*WORK INSTRUCTION:* Copy all lines below that use the word "processor".
-- INFORMATION SHOWN follows --
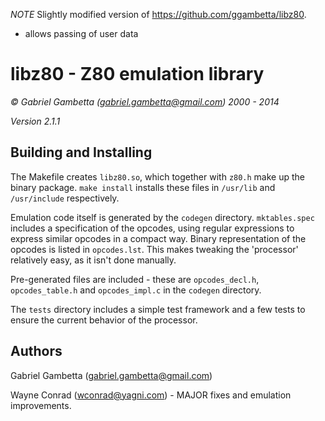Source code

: 
*NOTE* Slightly modified version of https://github.com/ggambetta/libz80.

- allows passing of user data

libz80 - Z80 emulation library 
===============================

*© Gabriel Gambetta (gabriel.gambetta@gmail.com) 2000 - 2014*

*Version 2.1.1*

Building and Installing
-----------------------

The Makefile creates `libz80.so`, which together with `z80.h` make up the binary
package. `make install` installs these files in `/usr/lib` and `/usr/include`
respectively.

Emulation code itself is generated by the `codegen` directory. `mktables.spec`
includes a specification of the opcodes, using regular expressions to express
similar opcodes in a compact way. Binary representation of the opcodes is listed
in `opcodes.lst`. This makes tweaking the 'processor' relatively easy, as it
isn't done manually.

Pre-generated files are included - these are `opcodes_decl.h`, `opcodes_table.h`
and `opcodes_impl.c` in the `codegen` directory.

The `tests` directory includes a simple test framework and a few tests to ensure
the current behavior of the processor.

Authors
-------

Gabriel Gambetta (gabriel.gambetta@gmail.com)

Wayne Conrad (wconrad@yagni.com) - MAJOR fixes and emulation improvements.



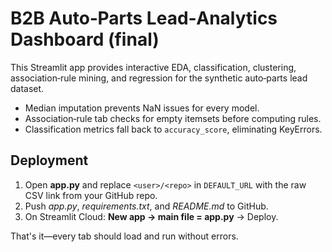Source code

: # B2B Auto‑Parts Lead‑Analytics Dashboard (final)

This Streamlit app provides interactive EDA, classification, clustering,
association‑rule mining, and regression for the synthetic auto‑parts lead
dataset.

* Median imputation prevents NaN issues for every model.
* Association‑rule tab checks for empty itemsets before computing rules.
* Classification metrics fall back to `accuracy_score`, eliminating KeyErrors.

## Deployment

1. Open **app.py** and replace `<user>/<repo>` in `DEFAULT_URL` with the raw CSV link from your GitHub repo.
2. Push *app.py*, *requirements.txt*, and *README.md* to GitHub.
3. On Streamlit Cloud: **New app → main file = app.py** → Deploy.

That's it—every tab should load and run without errors.

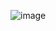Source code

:   ![image](https://github.com/jackpaddock/Springboard-Data-Science-Boot-Camp/assets/129892021/9410563b-7079-4892-b9ee-b827ea07e1c5)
-- INFORMATION SHOWN concluded --
*RESPONSE AREA:*
in `opcodes.lst`. This makes tweaking the 'processor' relatively easy, as it
the current behavior of the processor.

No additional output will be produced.